──────── Input records

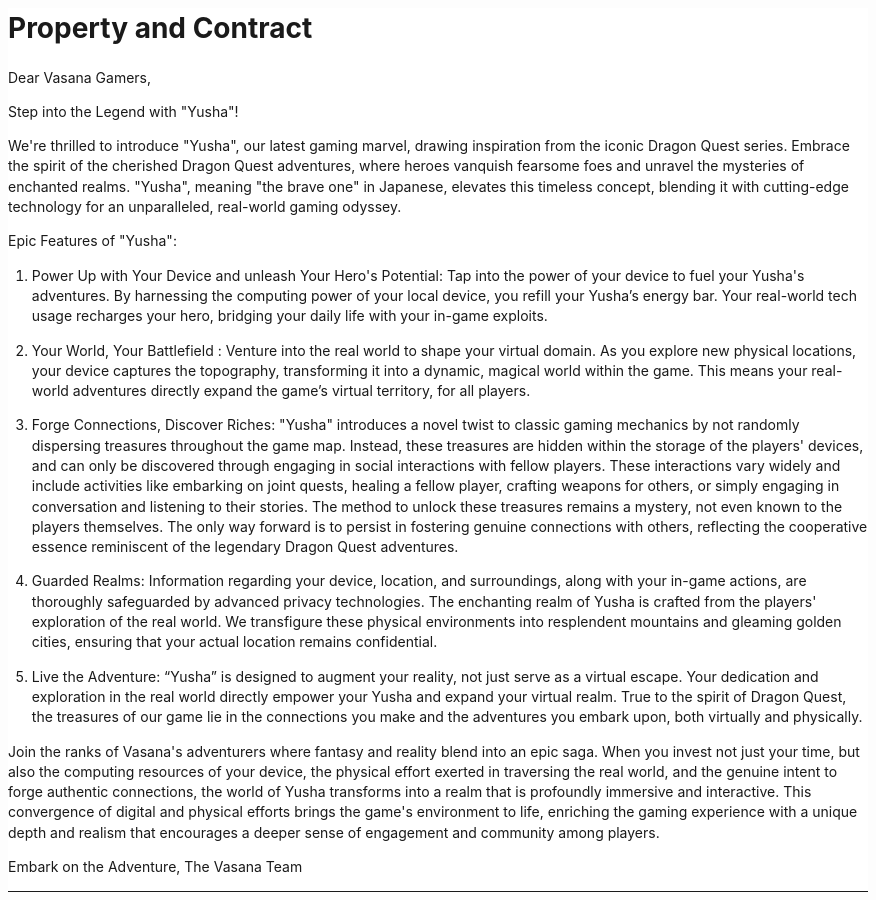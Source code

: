 # Property and Contract

Dear Vasana Gamers,

Step into the Legend with "Yusha"!

We're thrilled to introduce "Yusha", our latest gaming marvel, drawing inspiration from the iconic Dragon Quest series. Embrace the spirit of the cherished Dragon Quest adventures, where heroes vanquish fearsome foes and unravel the mysteries of enchanted realms. "Yusha", meaning "the brave one" in Japanese, elevates this timeless concept, blending it with cutting-edge technology for an unparalleled, real-world gaming odyssey.

Epic Features of "Yusha":

1. Power Up with Your Device and unleash Your Hero's Potential: Tap into the power of your device to fuel your Yusha's adventures. By harnessing the computing power of your local device, you refill your Yusha’s energy bar. Your real-world tech usage recharges your hero, bridging your daily life with your in-game exploits.

2. Your World, Your Battlefield : Venture into the real world to shape your virtual domain. As you explore new physical locations, your device captures the topography, transforming it into a dynamic, magical world within the game. This means your real-world adventures directly expand the game’s virtual territory, for all players.

3. Forge Connections, Discover Riches: "Yusha" introduces a novel twist to classic gaming mechanics by not randomly dispersing treasures throughout the game map. Instead, these treasures are hidden within the storage of the players' devices, and can only be discovered through engaging in social interactions with fellow players. These interactions vary widely and include activities like embarking on joint quests, healing a fellow player, crafting weapons for others, or simply engaging in conversation and listening to their stories. The method to unlock these treasures remains a mystery, not even known to the players themselves. The only way forward is to persist in fostering genuine connections with others, reflecting the cooperative essence reminiscent of the legendary Dragon Quest adventures.

4. Guarded Realms: Information regarding your device, location, and surroundings, along with your in-game actions, are thoroughly safeguarded by advanced privacy technologies. The enchanting realm of Yusha is crafted from the players' exploration of the real world. We transfigure these physical environments into resplendent mountains and gleaming golden cities, ensuring that your actual location remains confidential.

5. Live the Adventure: “Yusha” is designed to augment your reality, not just serve as a virtual escape. Your dedication and exploration in the real world directly empower your Yusha and expand your virtual realm. True to the spirit of Dragon Quest, the treasures of our game lie in the connections you make and the adventures you embark upon, both virtually and physically.

Join the ranks of Vasana's adventurers where fantasy and reality blend into an epic saga. When you invest not just your time, but also the computing resources of your device, the physical effort exerted in traversing the real world, and the genuine intent to forge authentic connections, the world of Yusha transforms into a realm that is profoundly immersive and interactive. This convergence of digital and physical efforts brings the game's environment to life, enriching the gaming experience with a unique depth and realism that encourages a deeper sense of engagement and community among players.

Embark on the Adventure,
The Vasana Team

---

────────────────

Work to be completed:
In the answer, include exactly the lines from the top of the entries through the line containing "2. Your World, Your", and nothing else, not even the pictures.

Answer area:
Source code

: # Property and Contract

Dear Vasana Gamers,

Step into the Legend with "Yusha"!

We're thrilled to introduce "Yusha", our latest gaming marvel, drawing inspiration from the iconic Dragon Quest series. Embrace the spirit of the cherished Dragon Quest adventures, where heroes vanquish fearsome foes and unravel the mysteries of enchanted realms. "Yusha", meaning "the brave one" in Japanese, elevates this timeless concept, blending it with cutting-edge technology for an unparalleled, real-world gaming odyssey.

Epic Features of "Yusha":

1. Power Up with Your Device and unleash Your Hero's Potential: Tap into the power of your device to fuel your Yusha's adventures. By harnessing the computing power of your local device, you refill your Yusha’s energy bar. Your real-world tech usage recharges your hero, bridging your daily life with your in-game exploits.

2. Your World, Your Battlefield : Venture into the real world to shape your virtual domain. As you explore new physical locations, your device captures the topography, transforming it into a dynamic, magical world within the game. This means your real-world adventures directly expand the game’s virtual territory, for all players.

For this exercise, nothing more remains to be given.